These days processors prefer to draw shapes by having a coarse grained pass that conservatively selects tiles of interest then brute-force evaluates each pixel in each tile independently of all others.
Instead of minimizing total work, the goal is to maximize pipelined parallelism while skipping over unnecessary work in large blocks.
1 instruction per cycle? What luxury bygone era did you grow up in?
Wikipedia tells me the algorithm is from 1962 on an IBM 1401 (https://en.wikipedia.org/wiki/Bresenham's_line_algorithm#His...
That definitely didn’t have many single cycle instructions. Skimming https://ibm-1401.info/A24-6447-0_1401_1460_Instruction_and_T..., I couldn’t find any.
Certainly, in the era of 8-bit CPUs like Z80 and 6502 programmers would have been lyric about “1 instruction per cycle”
Actually, did any CPU ever “execute 1 instruction per cycle without pipelining or prediction” (or, slightly looser “had fixed time instructions without pipelining or prediction”)?
RISC introduced fixed time instructions, but also pipelining.
but there are a lot of cpus out there—maybe the majority now—that are pipelined microarchitectures that get one instruction per cycle without much or any prediction. avrs, most of the cortex-m* (all?), most modern implementations of old slow isas like the z80 and 8051, etc. big processors like your laptop cpu and cellphone cpu are of course superscalar, but they are a tiny minority of all processors. even inside the cellphone case, they're outnumbered by in-order scalar microcontrollers
without prediction, of course, you have a pipeline bubble every time you have a branch, so you never quite hit 1 ipc with scalar execution. but it's usually pretty close, and even with prediction, sometimes you miss. and usually if you have branch prediction, you also have a cache, because ain't nobody got time to share one triflin memory bus between instructions and data
so pipelining gets you from, say, 3 clocks per instruction down to 1.2 or so. then prediction gets you from 1.2 down to, say, 1.02
So far as 1 instruction per cycle - Wikipedia says the 80286 (the top dog PC processor of the time) could execute 0.21 "typical" instructions per clock. Optimized code was up to 0.5 instructions per clock. And that agrees with my memories.

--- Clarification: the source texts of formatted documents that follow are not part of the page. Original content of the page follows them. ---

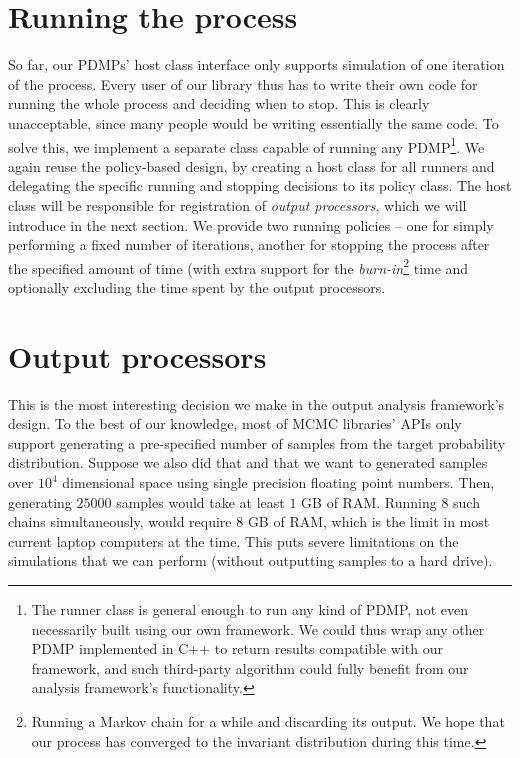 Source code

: \documentclass[report.tex]{subfiles}
\begin{document}
\section{Running the process}

So far, our PDMPs' host class interface only supports simulation of one iteration
of the process.
Every user of our library thus has to write their own code for running the whole process
and deciding when to stop. This is clearly unacceptable, since many people would be
writing essentially the same code.
To solve this, we implement a separate class capable of running any PDMP\footnote{
  The runner class is general enough to run any kind of PDMP, not even necessarily built
  using our own framework. We could thus wrap any other PDMP implemented in C++ to return
  results compatible with our framework, and such third-party algorithm could fully benefit
  from our analysis framework's functionality.
}. We again reuse the policy-based design, by creating a host class for all runners
and delegating the specific running and stopping decisions to its policy class.
The host class will be responsible for registration of \textit{output processors}, which we will
introduce in the next section. We provide two running policies -- one for simply
performing a fixed number of iterations, another for stopping the process after
the specified amount of time (with extra support for the
\textit{burn-in}\footnote{Running a Markov chain
for a while and discarding its output. We hope that our process has converged to the invariant distribution
during this time.
} time and optionally excluding the time spent by the output processors.


\section{Output processors}
\label{section-output-processors}

This is the most interesting decision we make in the output analysis framework's design.
To the best of our knowledge, most of MCMC libraries' APIs only support generating
a pre-specified number of samples from the target probability distribution.
Suppose we also did that and that we want to generated samples over $10^{4}$ dimensional space
using single precision floating point numbers.
Then, generating $25000$ samples would take at least $1$ GB of RAM. Running 8 such
chains simultaneously, would require $8$ GB of RAM, which is the limit in most
current laptop computers at the time. This puts severe limitations on the simulations that we can perform (without
outputting samples to a hard drive).
\end{document}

Today, I would try and use parallelism if I could. With lots of conditions though - is the process being applied to the image trivially parallelizable, will most/all of it fit in cache, etc. Trying to parallelize Bresenham's algorithms though would be futile - when drawing circles you can reflect it into the different quadrants (big savings) but the algorithm itself is going to be pretty serial because it has to keep up with the error coefficient as it draws.
We are talking about instructions which took 8-12 cycles to complete.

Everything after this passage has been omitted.